February 16, 2021

With so many Americans having to make the transition from working in the office to working remotely, one question individuals may have before filing their taxes is if working from home could yield any tax breaks. Certain small businesses may qualify for a home office tax deduction, but they need to be cautious of triggering an audit with the IRS if they are unsure of what they should be placing on their tax return.

Does working from home qualify you for a home office tax deduction?

Employees who are currently working remotely for an employer unfortunately do not qualify for the home office tax deduction. Employees should note that this deduction may be available to them as a state deduction depending on where they live.
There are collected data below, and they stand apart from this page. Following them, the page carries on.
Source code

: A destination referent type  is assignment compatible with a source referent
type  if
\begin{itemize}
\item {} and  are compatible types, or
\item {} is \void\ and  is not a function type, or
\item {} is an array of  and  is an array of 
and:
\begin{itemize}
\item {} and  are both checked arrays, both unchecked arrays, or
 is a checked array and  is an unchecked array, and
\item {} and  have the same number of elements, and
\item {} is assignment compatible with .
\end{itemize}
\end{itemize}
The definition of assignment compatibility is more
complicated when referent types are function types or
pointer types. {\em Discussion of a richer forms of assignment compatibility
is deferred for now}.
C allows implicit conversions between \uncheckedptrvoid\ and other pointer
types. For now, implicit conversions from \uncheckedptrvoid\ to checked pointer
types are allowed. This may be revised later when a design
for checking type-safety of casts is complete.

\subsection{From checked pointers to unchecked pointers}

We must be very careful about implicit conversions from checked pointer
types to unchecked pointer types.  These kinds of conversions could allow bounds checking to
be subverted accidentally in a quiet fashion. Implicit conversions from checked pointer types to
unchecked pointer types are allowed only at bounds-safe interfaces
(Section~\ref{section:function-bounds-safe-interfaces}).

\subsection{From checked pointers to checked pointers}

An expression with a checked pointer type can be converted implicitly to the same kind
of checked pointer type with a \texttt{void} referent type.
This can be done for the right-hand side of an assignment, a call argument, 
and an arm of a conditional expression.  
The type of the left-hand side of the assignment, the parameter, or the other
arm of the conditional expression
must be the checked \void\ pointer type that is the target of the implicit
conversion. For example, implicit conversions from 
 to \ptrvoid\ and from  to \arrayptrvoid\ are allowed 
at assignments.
Prior to the Tax Cuts and Job Acts (TCJA) tax reform that was passed in 2017, employees did have the ability to deduct unreimbursed employee business expenses, which also included the home office deduction. For tax years 2018 through 2025, the itemized deduction for employee business expenses has been eliminated.
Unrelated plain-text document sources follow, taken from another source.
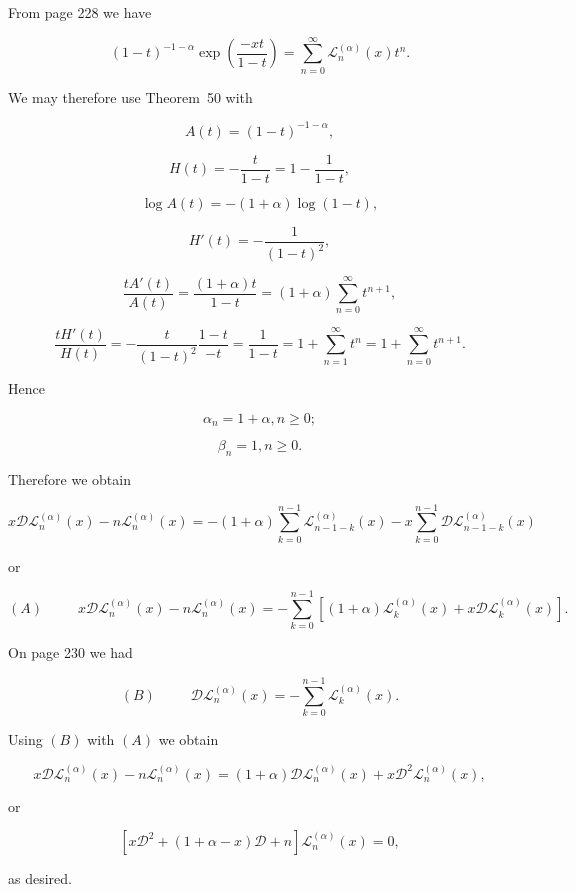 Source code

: \begin{solution}
From page 228 we have

$$(1-t)^{-1-\alpha} \exp \left( \dfrac{-xt}{1-t} \right) = \displaystyle\sum_{n=0}^{\infty} \mathscr{L}_n^{(\alpha)}(x)t^n.$$

We may therefore use Theorem~50 with

$$A(t) = (1-t)^{-1-\alpha},$$

$$H(t) = -\dfrac{t}{1-t} = 1 - \dfrac{1}{1-t},$$

$$\log A(t) = -(1+  \alpha) \log(1-t),$$

$$H'(t) = - \dfrac{1}{(1-t)^2},$$

$$\dfrac{tA'(t)}{A(t)} = \dfrac{(1+\alpha)t}{1-t} = (1 + \alpha) \displaystyle\sum_{n=0}^{\infty} t^{n+1},$$

$$\dfrac{tH'(t)}{H(t)} = -\dfrac{t}{(1-t)^2} \dfrac{1-t}{-t} = \dfrac{1}{1-t} = 1 + \displaystyle\sum_{n=1}^{\infty} t^n = 1+ \displaystyle\sum_{n=0}^{\infty} t^{n+1}.$$

Hence

$$\alpha_n=1+\alpha, n \geq 0;$$

$$\beta_n=1, n \geq 0.$$

Therefore we obtain

$$x \mathscr{D} \mathscr{L}_n^{(\alpha)}(x) - n \mathscr{L}_n^{(\alpha)}(x) = -(1+\alpha) \displaystyle\sum_{k=0}^{n-1} \mathscr{L}_{n-1-k}^{(\alpha)}(x) - x \displaystyle\sum_{k=0}^{n-1} \mathscr{D} \mathscr{L}_{n-1-k}^{(\alpha)}(x)$$

or

$$(A) \hspace{30pt} x \mathscr{D} \mathscr{L}_n^{(\alpha)}(x) - n \mathscr{L}_n^{(\alpha)}(x) = - \displaystyle\sum_{k=0}^{n-1} [ (1 + \alpha)\mathscr{L}_k^{(\alpha)}(x) + x \mathscr{D} \mathscr{L}_k^{(\alpha)}(x)].$$

On page 230 we had

$$(B) \hspace{30pt} \mathscr{D} \mathscr{L}_n^{(\alpha)}(x) = - \displaystyle\sum_{k=0}^{n-1} \mathscr{L}_k^{(\alpha)}(x).$$

Using $(B)$ with $(A)$ we obtain

$$x \mathscr{D} \mathscr{L}_n^{(\alpha)}(x) - n \mathscr{L}_n^{(\alpha)}(x) = (1 + \alpha) \mathscr{D} \mathscr{L}_n^{(\alpha)}(x) + x \mathscr{D}^2 \mathscr{L}_n^{(\alpha)}(x),$$

or

$$[x \mathscr{D}^2 + (1 + \alpha - x) \mathscr{D} + n] \mathscr{L}_n^{(\alpha)}(x) = 0,$$

as desired.
\end{solution}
Should self-employed individuals take the home office deduction?

Those who are self-employed and are working out of their home do qualify for these write-offs and should take advantage of them when filing their tax return.

How do you know if you qualify for the home office deduction?

In order to qualify for the home office deduction, you must meet the following criteria:

  • Exclusive and regular use: A portion of your house, apartment, condominium, mobile home, boat, or similar structure must be used for your business on a regular basis. This also applies to structures on your property such as an unattached studio, barn, greenhouse, or garage. This deduction does not apply to any part of a taxpayer’s property used exclusively as a hotel, motel, inn, or similar business.
  • Principal place of business: A home office is required to be either the principal location of your business or a place where you regularly meet with customers or clients.

What is exclusive use?

One problem individuals may have when attempting to qualify for these deductions is that a portion of a home must be exclusively and regularly used for business.

The IRS is very strict about the exclusive-use requirement. If a taxpayer violates the exclusive-use requirement then they forfeit their chance for a home office deduction.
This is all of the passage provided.